#### [TASK DETAILS]
Carry none of the pictures over; write out the complete data exactly.

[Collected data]

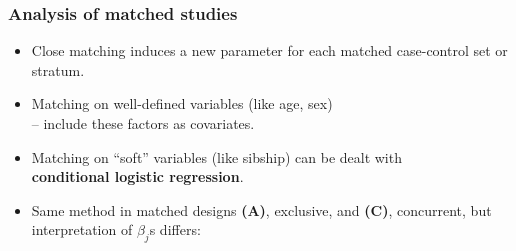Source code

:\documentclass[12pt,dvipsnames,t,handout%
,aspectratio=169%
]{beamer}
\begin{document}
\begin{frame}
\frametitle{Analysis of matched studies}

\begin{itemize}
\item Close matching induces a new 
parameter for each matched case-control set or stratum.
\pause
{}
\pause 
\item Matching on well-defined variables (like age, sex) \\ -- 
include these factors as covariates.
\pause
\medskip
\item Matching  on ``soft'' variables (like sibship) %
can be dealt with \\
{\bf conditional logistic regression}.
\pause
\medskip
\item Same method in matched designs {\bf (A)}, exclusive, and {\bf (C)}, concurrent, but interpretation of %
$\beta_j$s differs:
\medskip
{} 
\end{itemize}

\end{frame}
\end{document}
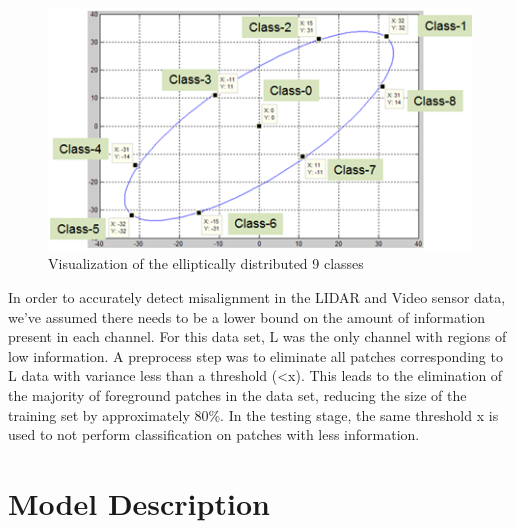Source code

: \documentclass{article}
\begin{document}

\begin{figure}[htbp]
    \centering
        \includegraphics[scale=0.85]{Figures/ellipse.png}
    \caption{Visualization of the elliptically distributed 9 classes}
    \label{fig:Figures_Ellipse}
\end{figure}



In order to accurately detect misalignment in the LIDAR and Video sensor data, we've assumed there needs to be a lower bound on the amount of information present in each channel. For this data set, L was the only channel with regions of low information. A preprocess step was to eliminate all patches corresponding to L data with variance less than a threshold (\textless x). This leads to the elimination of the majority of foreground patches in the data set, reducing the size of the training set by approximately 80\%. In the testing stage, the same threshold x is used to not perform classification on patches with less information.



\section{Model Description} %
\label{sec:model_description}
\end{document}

#### [ANSWER FOR THE TASK]
Source code

:\documentclass[12pt,dvipsnames,t,handout%
,aspectratio=169%
]{beamer}
\begin{document}
\begin{frame}
\frametitle{Analysis of matched studies}

\begin{itemize}
\item Close matching induces a new 
parameter for each matched case-control set or stratum.
\pause
{}
\pause 
\item Matching on well-defined variables (like age, sex) \\ -- 
include these factors as covariates.
\pause
\medskip
\item Matching  on ``soft'' variables (like sibship) %
can be dealt with \\
{\bf conditional logistic regression}.
\pause
\medskip
\item Same method in matched designs {\bf (A)}, exclusive, and {\bf (C)}, concurrent, but interpretation of %
$\beta_j$s differs:
\medskip
{} 
\end{itemize}

\end{frame}
\end{document}
Source code

: \documentclass{article}
\begin{document}

\begin{figure}[htbp]
    \centering
        \includegraphics[scale=0.85]{Figures/ellipse.png}
    \caption{Visualization of the elliptically distributed 9 classes}
    \label{fig:Figures_Ellipse}
\end{figure}



In order to accurately detect misalignment in the LIDAR and Video sensor data, we've assumed there needs to be a lower bound on the amount of information present in each channel. For this data set, L was the only channel with regions of low information. A preprocess step was to eliminate all patches corresponding to L data with variance less than a threshold (\textless x). This leads to the elimination of the majority of foreground patches in the data set, reducing the size of the training set by approximately 80\%. In the testing stage, the same threshold x is used to not perform classification on patches with less information.



\section{Model Description} %
\label{sec:model_description}
\end{document}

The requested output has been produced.